DIRECTIONS FOR THIS TASK: Your answer should be one number, the count of lines in the data that hold "wireless".

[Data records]
--- START ---

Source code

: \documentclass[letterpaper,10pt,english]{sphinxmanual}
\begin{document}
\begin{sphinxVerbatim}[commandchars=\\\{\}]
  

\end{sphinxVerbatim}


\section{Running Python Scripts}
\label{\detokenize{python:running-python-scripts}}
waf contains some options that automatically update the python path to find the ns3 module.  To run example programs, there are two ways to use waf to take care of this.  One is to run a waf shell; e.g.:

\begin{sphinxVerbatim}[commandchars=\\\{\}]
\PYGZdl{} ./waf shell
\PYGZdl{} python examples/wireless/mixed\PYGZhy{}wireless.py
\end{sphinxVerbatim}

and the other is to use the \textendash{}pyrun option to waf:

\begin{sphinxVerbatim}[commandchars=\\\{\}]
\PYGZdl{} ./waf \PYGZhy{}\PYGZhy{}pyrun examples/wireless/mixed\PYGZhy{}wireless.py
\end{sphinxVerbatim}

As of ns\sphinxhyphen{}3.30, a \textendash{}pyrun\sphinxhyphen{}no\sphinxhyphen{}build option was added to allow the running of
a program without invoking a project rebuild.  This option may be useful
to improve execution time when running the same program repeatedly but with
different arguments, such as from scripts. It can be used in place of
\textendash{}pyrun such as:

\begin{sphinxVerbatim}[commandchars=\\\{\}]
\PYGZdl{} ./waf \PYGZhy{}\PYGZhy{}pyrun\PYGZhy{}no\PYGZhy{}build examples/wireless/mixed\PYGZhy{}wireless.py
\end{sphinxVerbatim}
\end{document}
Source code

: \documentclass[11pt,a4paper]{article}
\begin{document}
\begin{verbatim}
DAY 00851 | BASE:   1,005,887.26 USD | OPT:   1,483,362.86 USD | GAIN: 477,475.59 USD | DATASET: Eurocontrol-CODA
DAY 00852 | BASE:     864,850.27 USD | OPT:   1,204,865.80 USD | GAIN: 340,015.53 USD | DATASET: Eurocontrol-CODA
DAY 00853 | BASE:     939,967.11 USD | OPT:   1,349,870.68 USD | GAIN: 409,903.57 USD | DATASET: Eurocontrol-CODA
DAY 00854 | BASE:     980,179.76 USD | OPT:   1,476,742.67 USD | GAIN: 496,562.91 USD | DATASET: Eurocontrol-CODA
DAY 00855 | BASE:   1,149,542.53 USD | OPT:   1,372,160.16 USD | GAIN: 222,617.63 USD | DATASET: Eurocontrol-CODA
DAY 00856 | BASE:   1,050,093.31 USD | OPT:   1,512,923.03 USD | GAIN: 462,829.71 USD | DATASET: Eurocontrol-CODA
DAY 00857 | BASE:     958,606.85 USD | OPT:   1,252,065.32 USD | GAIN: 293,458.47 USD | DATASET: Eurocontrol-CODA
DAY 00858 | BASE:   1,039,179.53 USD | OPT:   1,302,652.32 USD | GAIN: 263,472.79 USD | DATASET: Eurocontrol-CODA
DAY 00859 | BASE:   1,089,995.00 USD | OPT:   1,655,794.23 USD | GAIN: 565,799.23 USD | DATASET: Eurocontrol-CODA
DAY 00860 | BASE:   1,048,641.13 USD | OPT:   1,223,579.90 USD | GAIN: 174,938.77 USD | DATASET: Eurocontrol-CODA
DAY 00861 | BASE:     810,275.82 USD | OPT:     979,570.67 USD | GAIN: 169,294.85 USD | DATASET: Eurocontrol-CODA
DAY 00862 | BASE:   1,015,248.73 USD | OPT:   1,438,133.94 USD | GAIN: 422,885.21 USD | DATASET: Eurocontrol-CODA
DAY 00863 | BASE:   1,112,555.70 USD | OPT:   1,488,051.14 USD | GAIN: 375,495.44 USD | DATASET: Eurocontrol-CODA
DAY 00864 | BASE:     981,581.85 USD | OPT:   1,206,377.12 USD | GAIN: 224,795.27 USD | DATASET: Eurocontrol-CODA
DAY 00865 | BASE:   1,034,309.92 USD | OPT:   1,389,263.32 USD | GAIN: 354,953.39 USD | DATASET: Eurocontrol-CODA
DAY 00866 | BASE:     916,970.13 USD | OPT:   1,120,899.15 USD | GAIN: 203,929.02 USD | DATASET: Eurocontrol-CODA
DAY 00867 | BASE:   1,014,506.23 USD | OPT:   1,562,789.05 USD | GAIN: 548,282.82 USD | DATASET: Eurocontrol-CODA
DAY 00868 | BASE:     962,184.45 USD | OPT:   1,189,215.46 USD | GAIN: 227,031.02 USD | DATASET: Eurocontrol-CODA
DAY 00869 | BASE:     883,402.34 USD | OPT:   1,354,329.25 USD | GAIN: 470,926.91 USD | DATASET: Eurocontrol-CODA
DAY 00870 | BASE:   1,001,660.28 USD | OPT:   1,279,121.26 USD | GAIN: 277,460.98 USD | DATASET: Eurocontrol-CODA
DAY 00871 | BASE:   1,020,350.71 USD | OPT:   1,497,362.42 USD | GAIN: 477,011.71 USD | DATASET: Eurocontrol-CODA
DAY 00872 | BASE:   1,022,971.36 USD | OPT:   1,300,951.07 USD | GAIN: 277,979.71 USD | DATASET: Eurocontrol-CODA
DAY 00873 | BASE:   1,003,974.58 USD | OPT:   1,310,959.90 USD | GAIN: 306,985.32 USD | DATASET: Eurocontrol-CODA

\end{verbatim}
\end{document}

--- END ---

RESPONSE BOX: 3